Overland Property Group (OPG) is preserving a key piece of its hometown history as well as providing needed housing in downtown Salina, Kansas. OPG, with partner Flint Hills Holdings, has converted a historic warehouse that was the birthplace of Lee jeans into 53 apartments and its corporate headquarters on the ground floor.
“This is where Lee jeans got their start,” says Matt Gillam, managing partner at OPG. “There are blue jean stains on the fourth story of the first building.”
The building that has become H.D. Lee Mercantile Lofts and other warehouses on the site are where wealthy businessman and oil tycoon H.D. Lee opened a wholesale grocery store; ground, roasted, and packed coffee and tea products; created the Union-Alls, a one-piece coverall designed for farm and factory workers; and manufactured additional denim clothing during the late 1880s and early 1900s. The H.D. Lee Co. relocated its headquarters to Kansas City, Missouri, in 1950 to focus on the garment business, and the site then was used for storage and warehouse space off and on until becoming vacant.
With many of the current and former partners of the firm hailing from Salina, OPG had looked at the buildings for potential adaptive-reuse in the past, but the timing hadn’t been right. The construction of a downtown fieldhouse on the site of a dilapidated hotel spurred a renewed interest in revitalizing downtown. In addition, the University of Kansas School of Medicine opened a satellite campus in Salina in response to a shortage of doctors in rural areas among a concerted effort through a $60 million to $70 million STAR Bond investment (hotel, museum, entertainment, and restaurants).
“All the pieces were starting to come together, and this opportunity came up again,” says Gillam. “We thought it was the right time. We felt the momentum in the downtown area, and if someone was going to do it, it had to be us.”
The $10.8 million H.D. Lee Mercantile Lofts, which opened in September 2020, benefited from 9% low-income housing tax credits as well as state and federal historic tax credits. Financing partners included Kansas Housing, Red Stone Equity Partners, Bennington State Bank, and Commerce Bank.

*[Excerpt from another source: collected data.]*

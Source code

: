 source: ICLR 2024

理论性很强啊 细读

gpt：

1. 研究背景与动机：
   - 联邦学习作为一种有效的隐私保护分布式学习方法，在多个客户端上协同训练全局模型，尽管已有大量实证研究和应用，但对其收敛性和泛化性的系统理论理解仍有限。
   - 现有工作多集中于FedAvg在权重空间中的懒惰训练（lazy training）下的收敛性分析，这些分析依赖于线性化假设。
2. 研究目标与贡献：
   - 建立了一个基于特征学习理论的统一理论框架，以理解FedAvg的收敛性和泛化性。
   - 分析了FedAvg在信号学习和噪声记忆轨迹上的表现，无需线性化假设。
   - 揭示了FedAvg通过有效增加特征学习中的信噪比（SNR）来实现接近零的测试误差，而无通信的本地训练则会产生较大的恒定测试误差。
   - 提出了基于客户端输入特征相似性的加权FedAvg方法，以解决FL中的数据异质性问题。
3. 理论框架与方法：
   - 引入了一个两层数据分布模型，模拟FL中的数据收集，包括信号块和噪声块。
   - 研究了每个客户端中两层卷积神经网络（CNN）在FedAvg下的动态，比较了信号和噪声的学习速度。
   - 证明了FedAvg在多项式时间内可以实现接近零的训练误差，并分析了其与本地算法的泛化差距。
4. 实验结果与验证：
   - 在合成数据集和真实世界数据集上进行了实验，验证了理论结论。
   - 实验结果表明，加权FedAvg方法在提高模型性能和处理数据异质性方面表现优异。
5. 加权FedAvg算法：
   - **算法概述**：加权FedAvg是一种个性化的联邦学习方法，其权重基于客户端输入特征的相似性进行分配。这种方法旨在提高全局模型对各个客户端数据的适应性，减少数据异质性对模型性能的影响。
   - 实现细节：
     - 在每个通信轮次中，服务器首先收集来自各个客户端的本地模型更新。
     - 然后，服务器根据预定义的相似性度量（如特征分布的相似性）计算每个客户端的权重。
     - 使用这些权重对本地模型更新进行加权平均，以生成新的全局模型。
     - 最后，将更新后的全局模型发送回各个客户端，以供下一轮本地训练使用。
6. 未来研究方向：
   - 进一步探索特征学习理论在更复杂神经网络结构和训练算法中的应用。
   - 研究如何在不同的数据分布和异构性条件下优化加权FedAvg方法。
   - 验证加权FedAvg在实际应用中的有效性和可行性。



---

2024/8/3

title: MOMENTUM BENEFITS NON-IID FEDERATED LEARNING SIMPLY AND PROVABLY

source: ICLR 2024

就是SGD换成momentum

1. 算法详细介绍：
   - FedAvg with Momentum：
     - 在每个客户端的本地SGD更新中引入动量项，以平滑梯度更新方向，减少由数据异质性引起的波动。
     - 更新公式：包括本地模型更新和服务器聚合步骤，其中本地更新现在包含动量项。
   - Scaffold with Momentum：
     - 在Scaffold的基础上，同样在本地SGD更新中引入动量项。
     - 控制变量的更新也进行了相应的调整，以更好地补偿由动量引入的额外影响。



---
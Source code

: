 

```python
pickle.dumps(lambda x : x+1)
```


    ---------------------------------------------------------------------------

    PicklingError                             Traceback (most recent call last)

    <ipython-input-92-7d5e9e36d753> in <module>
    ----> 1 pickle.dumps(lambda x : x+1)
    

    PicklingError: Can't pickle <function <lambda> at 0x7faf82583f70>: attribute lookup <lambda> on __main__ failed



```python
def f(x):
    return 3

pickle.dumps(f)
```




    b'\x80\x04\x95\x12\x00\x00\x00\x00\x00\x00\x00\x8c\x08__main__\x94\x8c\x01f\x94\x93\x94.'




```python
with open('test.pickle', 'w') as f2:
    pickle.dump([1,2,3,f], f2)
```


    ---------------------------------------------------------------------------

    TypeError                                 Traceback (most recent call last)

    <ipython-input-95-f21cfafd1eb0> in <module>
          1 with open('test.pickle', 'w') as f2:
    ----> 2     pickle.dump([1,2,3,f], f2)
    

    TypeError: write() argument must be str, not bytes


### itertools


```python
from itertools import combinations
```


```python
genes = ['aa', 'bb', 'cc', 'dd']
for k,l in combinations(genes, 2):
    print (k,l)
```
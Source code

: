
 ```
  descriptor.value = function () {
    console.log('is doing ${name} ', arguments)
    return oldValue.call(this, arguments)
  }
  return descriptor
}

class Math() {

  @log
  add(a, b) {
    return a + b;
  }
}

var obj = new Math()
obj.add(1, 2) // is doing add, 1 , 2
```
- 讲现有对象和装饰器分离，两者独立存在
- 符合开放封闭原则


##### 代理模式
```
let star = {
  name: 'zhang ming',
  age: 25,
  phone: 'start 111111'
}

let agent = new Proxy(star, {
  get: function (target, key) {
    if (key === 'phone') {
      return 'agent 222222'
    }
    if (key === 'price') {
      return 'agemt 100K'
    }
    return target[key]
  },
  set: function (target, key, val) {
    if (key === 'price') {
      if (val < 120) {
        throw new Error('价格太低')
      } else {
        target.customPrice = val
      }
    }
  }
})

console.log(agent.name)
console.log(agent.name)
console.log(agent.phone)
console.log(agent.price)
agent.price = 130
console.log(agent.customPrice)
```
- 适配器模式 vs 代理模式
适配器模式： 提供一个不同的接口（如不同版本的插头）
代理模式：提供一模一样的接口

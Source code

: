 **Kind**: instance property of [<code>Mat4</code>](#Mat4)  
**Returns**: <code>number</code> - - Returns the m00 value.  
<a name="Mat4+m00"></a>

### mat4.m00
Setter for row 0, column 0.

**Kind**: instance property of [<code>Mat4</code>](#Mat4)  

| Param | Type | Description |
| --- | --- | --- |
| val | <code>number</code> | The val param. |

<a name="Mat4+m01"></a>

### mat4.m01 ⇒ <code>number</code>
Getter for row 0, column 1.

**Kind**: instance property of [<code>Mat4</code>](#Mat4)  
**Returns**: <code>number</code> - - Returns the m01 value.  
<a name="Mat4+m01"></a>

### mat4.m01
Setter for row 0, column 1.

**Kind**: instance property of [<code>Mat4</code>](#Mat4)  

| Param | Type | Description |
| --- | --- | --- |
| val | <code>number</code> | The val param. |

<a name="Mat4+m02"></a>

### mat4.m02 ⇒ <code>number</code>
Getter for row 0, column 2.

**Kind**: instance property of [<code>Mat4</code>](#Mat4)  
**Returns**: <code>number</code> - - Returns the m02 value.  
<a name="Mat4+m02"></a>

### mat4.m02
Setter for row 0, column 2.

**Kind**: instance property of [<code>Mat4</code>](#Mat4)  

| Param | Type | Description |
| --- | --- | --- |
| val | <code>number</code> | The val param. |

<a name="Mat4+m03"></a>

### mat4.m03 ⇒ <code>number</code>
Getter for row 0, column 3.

While Salina had not had any market-rate housing in over three decades, the city wanted to see the building break the stalemate and serve a mix of incomes so it stepped up with $500,000 in financing to help fill the gap for those market-rate units.
Of the 53 units, 38 are affordable for households earning 40%, 50%, and 60% of the area median income, while the remainder are market rate.
Historic features, such as windows and the original wood storefronts, were preserved or remade. In addition, individual HVAC systems for each unit and common areas were installed as well as new mechanical, fire suppression, and electrical systems. The roof was replaced, and a new elevator was added to the building. The building also touts energy-efficient and water-saving measures, such as LED lighting and Energy Star appliances.
“We’re stewards of this building,” adds Gillam. “This building will outlast all of us. It really belongs to the community and the people who live there. We’re just trying to do right by the history. When you look back on certain developments, this is a milestone for us on what it means from the town’s perspective and how it turned out.”
The development team is not done with the site. It is working on the second phase, which would target a wider income range—serving 30% to 80% of the AMI. Construction is slated to begin in February, with those units coming online in 2024. OPG also would like to do a third phase that would provide additional market-rate housing for the revitalized area.